## GIVEN INFORMATION
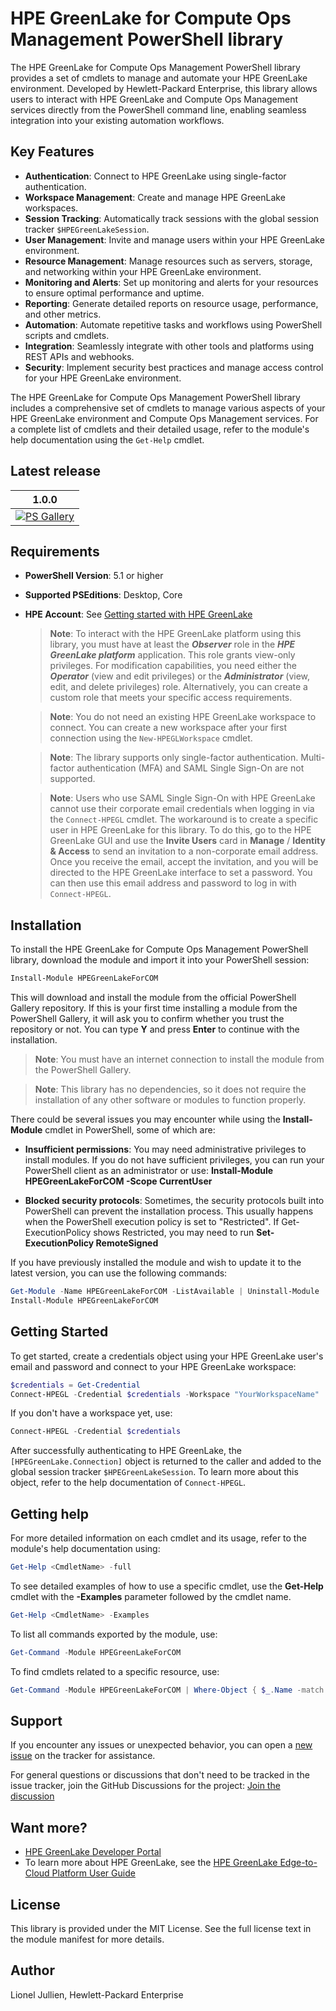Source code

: # HPE GreenLake for Compute Ops Management PowerShell library 

The HPE GreenLake for Compute Ops Management PowerShell library provides a set of cmdlets to manage and automate your HPE GreenLake environment. Developed by Hewlett-Packard Enterprise, this library allows users to interact with HPE GreenLake and Compute Ops Management services directly from the PowerShell command line, enabling seamless integration into your existing automation workflows.


## Key Features

- **Authentication**: Connect to HPE GreenLake using single-factor authentication.
- **Workspace Management**: Create and manage HPE GreenLake workspaces.
- **Session Tracking**: Automatically track sessions with the global session tracker `$HPEGreenLakeSession`.
- **User Management**: Invite and manage users within your HPE GreenLake environment.
- **Resource Management**: Manage resources such as servers, storage, and networking within your HPE GreenLake environment.
- **Monitoring and Alerts**: Set up monitoring and alerts for your resources to ensure optimal performance and uptime.
- **Reporting**: Generate detailed reports on resource usage, performance, and other metrics.
- **Automation**: Automate repetitive tasks and workflows using PowerShell scripts and cmdlets.
- **Integration**: Seamlessly integrate with other tools and platforms using REST APIs and webhooks.
- **Security**: Implement security best practices and manage access control for your HPE GreenLake environment.

The HPE GreenLake for Compute Ops Management PowerShell library includes a comprehensive set of cmdlets to manage various aspects of your HPE GreenLake environment and Compute Ops Management services. For a complete list of cmdlets and their detailed usage, refer to the module's help documentation using the `Get-Help` cmdlet.


## Latest release

1.0.0 |
------------ |
[![PS Gallery][GL-master-psgallery-badge]][GL-master-psgallery-link] |


## Requirements 

- **PowerShell Version**: 5.1 or higher
- **Supported PSEditions**: Desktop, Core
- **HPE Account**: See [Getting started with HPE GreenLake](https://support.hpe.com/hpesc/public/docDisplay?docId=a00120892en_us&page=GUID-497192AA-FDC2-49C5-B572-0D2F58A23745.html)

    > **Note**: To interact with the HPE GreenLake platform using this library, you must have at least the ***Observer*** role in the ***HPE GreenLake platform*** application. This role grants view-only privileges. For modification capabilities, you need either the ***Operator*** (view and edit privileges) or the ***Administrator*** (view, edit, and delete privileges) role. Alternatively, you can create a custom role that meets your specific access requirements.

    > **Note**: You do not need an existing HPE GreenLake workspace to connect. You can create a new workspace after your first connection using the `New-HPEGLWorkspace` cmdlet.

    > **Note**: The library supports only single-factor authentication. Multi-factor authentication (MFA) and SAML Single Sign-On are not supported.

    > **Note**: Users who use SAML Single Sign-On with HPE GreenLake cannot use their corporate email credentials when logging in via the `Connect-HPEGL` cmdlet. The workaround is to create a specific user in HPE GreenLake for this library. To do this, go to the HPE GreenLake GUI and use the **Invite Users** card in **Manage** / **Identity & Access** to send an invitation to a non-corporate email address. Once you receive the email, accept the invitation, and you will be directed to the HPE GreenLake interface to set a password. You can then use this email address and password to log in with `Connect-HPEGL`.



## Installation 

To install the HPE GreenLake for Compute Ops Management PowerShell library, download the module and import it into your PowerShell session:

```powerShell
Install-Module HPEGreenLakeForCOM
```

This will download and install the module from the official PowerShell Gallery repository. If this is your first time installing a module from the PowerShell Gallery, it will ask you to confirm whether you trust the repository or not. You can type **Y** and press **Enter** to continue with the installation.

>**Note**: You must have an internet connection to install the module from the PowerShell Gallery. 

>**Note**: This library has no dependencies, so it does not require the installation of any other software or modules to function properly.

There could be several issues you may encounter while using the **Install-Module** cmdlet in PowerShell, some of which are:

* **Insufficient permissions**: You may need administrative privileges to install modules. If you do not have sufficient privileges, you can run your PowerShell client as an administrator or use: **Install-Module HPEGreenLakeForCOM -Scope CurrentUser**
    
* **Blocked security protocols**: Sometimes, the security protocols built into PowerShell can prevent the installation process. This usually happens when the PowerShell execution policy is set to "Restricted". If Get-ExecutionPolicy shows Restricted, you may need to run **Set-ExecutionPolicy RemoteSigned**

If you have previously installed the module and wish to update it to the latest version, you can use the following commands:

```PowerShell
Get-Module -Name HPEGreenLakeForCOM -ListAvailable | Uninstall-Module
Install-Module HPEGreenLakeForCOM
```


## Getting Started

To get started, create a credentials object using your HPE GreenLake user's email and password and connect to your HPE GreenLake workspace:


```powerShell
$credentials = Get-Credential
Connect-HPEGL -Credential $credentials -Workspace "YourWorkspaceName"
```

If you don't have a workspace yet, use:

```powerShell
Connect-HPEGL -Credential $credentials 
```

After successfully authenticating to HPE GreenLake, the `[HPEGreenLake.Connection]` object is returned to the caller and added to the global session tracker `$HPEGreenLakeSession`. 
To learn more about this object, refer to the help documentation of `Connect-HPEGL`.


## Getting help

For more detailed information on each cmdlet and its usage, refer to the module's help documentation using:

```PowerShell
Get-Help <CmdletName> -full
```

To see detailed examples of how to use a specific cmdlet, use the **Get-Help** cmdlet with the **\-Examples** parameter followed by the cmdlet name.

```PowerShell
Get-Help <CmdletName> -Examples
```
To list all commands exported by the module, use:

```PowerShell
Get-Command -Module HPEGreenLakeForCOM
```

To find cmdlets related to a specific resource, use:

```PowerShell
Get-Command -Module HPEGreenLakeForCOM | Where-Object { $_.Name -match "<ResourceName>" }
```

## Support

If you encounter any issues or unexpected behavior, you can open a [new issue][new-issue-link] on the tracker for assistance.

For general questions or discussions that don't need to be tracked in the issue tracker, join the GitHub Discussions for the project: [Join the discussion][github-chat-link]

## Want more?

* [HPE GreenLake Developer Portal](https://developer.greenlake.hpe.com/)
* To learn more about HPE GreenLake, see the [HPE GreenLake Edge-to-Cloud Platform User Guide](https://support.hpe.com/hpesc/public/docDisplay?docId=a00120892en_us)

<!-- markdown variables links -->

[GL-master-psgallery-badge]: https://img.shields.io/powershellgallery/dt/HPEGreenLake?label=PSGallery
[GL-master-psgallery-link]: https://www.powershellgallery.com/packages/HPEGreenLakeForCOM


<!-- MISC DO NOT TOUCH -->
[new-issue-badge-url]: https://img.shields.io/badge/issues-new-yellowgreen?style=flat&logo=github
[new-issue-link]: https://github.com/jullienl/HPE-COM-PowerShell-library/issues
[github-chat-badge-url]: https://img.shields.io/badge/chat-on%20github%20discussions-green?style=flat&logo=gitter
[github-chat-link]: https://github.com/jullienl/HPE-COM-PowerShell-library/discussions


## License
This library is provided under the MIT License. See the full license text in the module manifest for more details.

## Author
Lionel Jullien, Hewlett-Packard Enterprise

## WORK REQUEST
No image belongs in the copy. Transcribe the full listing verbatim.

## SOLUTION TO THIS EXERCISE
Source code

: # HPE GreenLake for Compute Ops Management PowerShell library 

The HPE GreenLake for Compute Ops Management PowerShell library provides a set of cmdlets to manage and automate your HPE GreenLake environment. Developed by Hewlett-Packard Enterprise, this library allows users to interact with HPE GreenLake and Compute Ops Management services directly from the PowerShell command line, enabling seamless integration into your existing automation workflows.


## Key Features

- **Authentication**: Connect to HPE GreenLake using single-factor authentication.
- **Workspace Management**: Create and manage HPE GreenLake workspaces.
- **Session Tracking**: Automatically track sessions with the global session tracker `$HPEGreenLakeSession`.
- **User Management**: Invite and manage users within your HPE GreenLake environment.
- **Resource Management**: Manage resources such as servers, storage, and networking within your HPE GreenLake environment.
- **Monitoring and Alerts**: Set up monitoring and alerts for your resources to ensure optimal performance and uptime.
- **Reporting**: Generate detailed reports on resource usage, performance, and other metrics.
- **Automation**: Automate repetitive tasks and workflows using PowerShell scripts and cmdlets.
- **Integration**: Seamlessly integrate with other tools and platforms using REST APIs and webhooks.
- **Security**: Implement security best practices and manage access control for your HPE GreenLake environment.

The HPE GreenLake for Compute Ops Management PowerShell library includes a comprehensive set of cmdlets to manage various aspects of your HPE GreenLake environment and Compute Ops Management services. For a complete list of cmdlets and their detailed usage, refer to the module's help documentation using the `Get-Help` cmdlet.


## Latest release

1.0.0 |
------------ |
[![PS Gallery][GL-master-psgallery-badge]][GL-master-psgallery-link] |


## Requirements 

- **PowerShell Version**: 5.1 or higher
- **Supported PSEditions**: Desktop, Core
- **HPE Account**: See [Getting started with HPE GreenLake](https://support.hpe.com/hpesc/public/docDisplay?docId=a00120892en_us&page=GUID-497192AA-FDC2-49C5-B572-0D2F58A23745.html)

    > **Note**: To interact with the HPE GreenLake platform using this library, you must have at least the ***Observer*** role in the ***HPE GreenLake platform*** application. This role grants view-only privileges. For modification capabilities, you need either the ***Operator*** (view and edit privileges) or the ***Administrator*** (view, edit, and delete privileges) role. Alternatively, you can create a custom role that meets your specific access requirements.

    > **Note**: You do not need an existing HPE GreenLake workspace to connect. You can create a new workspace after your first connection using the `New-HPEGLWorkspace` cmdlet.

    > **Note**: The library supports only single-factor authentication. Multi-factor authentication (MFA) and SAML Single Sign-On are not supported.

    > **Note**: Users who use SAML Single Sign-On with HPE GreenLake cannot use their corporate email credentials when logging in via the `Connect-HPEGL` cmdlet. The workaround is to create a specific user in HPE GreenLake for this library. To do this, go to the HPE GreenLake GUI and use the **Invite Users** card in **Manage** / **Identity & Access** to send an invitation to a non-corporate email address. Once you receive the email, accept the invitation, and you will be directed to the HPE GreenLake interface to set a password. You can then use this email address and password to log in with `Connect-HPEGL`.



## Installation 

To install the HPE GreenLake for Compute Ops Management PowerShell library, download the module and import it into your PowerShell session:

```powerShell
Install-Module HPEGreenLakeForCOM
```

This will download and install the module from the official PowerShell Gallery repository. If this is your first time installing a module from the PowerShell Gallery, it will ask you to confirm whether you trust the repository or not. You can type **Y** and press **Enter** to continue with the installation.

>**Note**: You must have an internet connection to install the module from the PowerShell Gallery. 

>**Note**: This library has no dependencies, so it does not require the installation of any other software or modules to function properly.

There could be several issues you may encounter while using the **Install-Module** cmdlet in PowerShell, some of which are:

* **Insufficient permissions**: You may need administrative privileges to install modules. If you do not have sufficient privileges, you can run your PowerShell client as an administrator or use: **Install-Module HPEGreenLakeForCOM -Scope CurrentUser**
    
* **Blocked security protocols**: Sometimes, the security protocols built into PowerShell can prevent the installation process. This usually happens when the PowerShell execution policy is set to "Restricted". If Get-ExecutionPolicy shows Restricted, you may need to run **Set-ExecutionPolicy RemoteSigned**

If you have previously installed the module and wish to update it to the latest version, you can use the following commands:

```PowerShell
Get-Module -Name HPEGreenLakeForCOM -ListAvailable | Uninstall-Module
Install-Module HPEGreenLakeForCOM
```


## Getting Started

To get started, create a credentials object using your HPE GreenLake user's email and password and connect to your HPE GreenLake workspace:


```powerShell
$credentials = Get-Credential
Connect-HPEGL -Credential $credentials -Workspace "YourWorkspaceName"
```

If you don't have a workspace yet, use:

```powerShell
Connect-HPEGL -Credential $credentials 
```

After successfully authenticating to HPE GreenLake, the `[HPEGreenLake.Connection]` object is returned to the caller and added to the global session tracker `$HPEGreenLakeSession`. 
To learn more about this object, refer to the help documentation of `Connect-HPEGL`.


## Getting help

For more detailed information on each cmdlet and its usage, refer to the module's help documentation using:

```PowerShell
Get-Help <CmdletName> -full
```

To see detailed examples of how to use a specific cmdlet, use the **Get-Help** cmdlet with the **\-Examples** parameter followed by the cmdlet name.

```PowerShell
Get-Help <CmdletName> -Examples
```
To list all commands exported by the module, use:

```PowerShell
Get-Command -Module HPEGreenLakeForCOM
```

To find cmdlets related to a specific resource, use:

```PowerShell
Get-Command -Module HPEGreenLakeForCOM | Where-Object { $_.Name -match "<ResourceName>" }
```

## Support

If you encounter any issues or unexpected behavior, you can open a [new issue][new-issue-link] on the tracker for assistance.

For general questions or discussions that don't need to be tracked in the issue tracker, join the GitHub Discussions for the project: [Join the discussion][github-chat-link]

## Want more?

* [HPE GreenLake Developer Portal](https://developer.greenlake.hpe.com/)
* To learn more about HPE GreenLake, see the [HPE GreenLake Edge-to-Cloud Platform User Guide](https://support.hpe.com/hpesc/public/docDisplay?docId=a00120892en_us)

<!-- markdown variables links -->

[GL-master-psgallery-badge]: https://img.shields.io/powershellgallery/dt/HPEGreenLake?label=PSGallery
[GL-master-psgallery-link]: https://www.powershellgallery.com/packages/HPEGreenLakeForCOM


<!-- MISC DO NOT TOUCH -->
[new-issue-badge-url]: https://img.shields.io/badge/issues-new-yellowgreen?style=flat&logo=github
[new-issue-link]: https://github.com/jullienl/HPE-COM-PowerShell-library/issues
[github-chat-badge-url]: https://img.shields.io/badge/chat-on%20github%20discussions-green?style=flat&logo=gitter
[github-chat-link]: https://github.com/jullienl/HPE-COM-PowerShell-library/discussions


## License
This library is provided under the MIT License. See the full license text in the module manifest for more details.

## Author
Lionel Jullien, Hewlett-Packard Enterprise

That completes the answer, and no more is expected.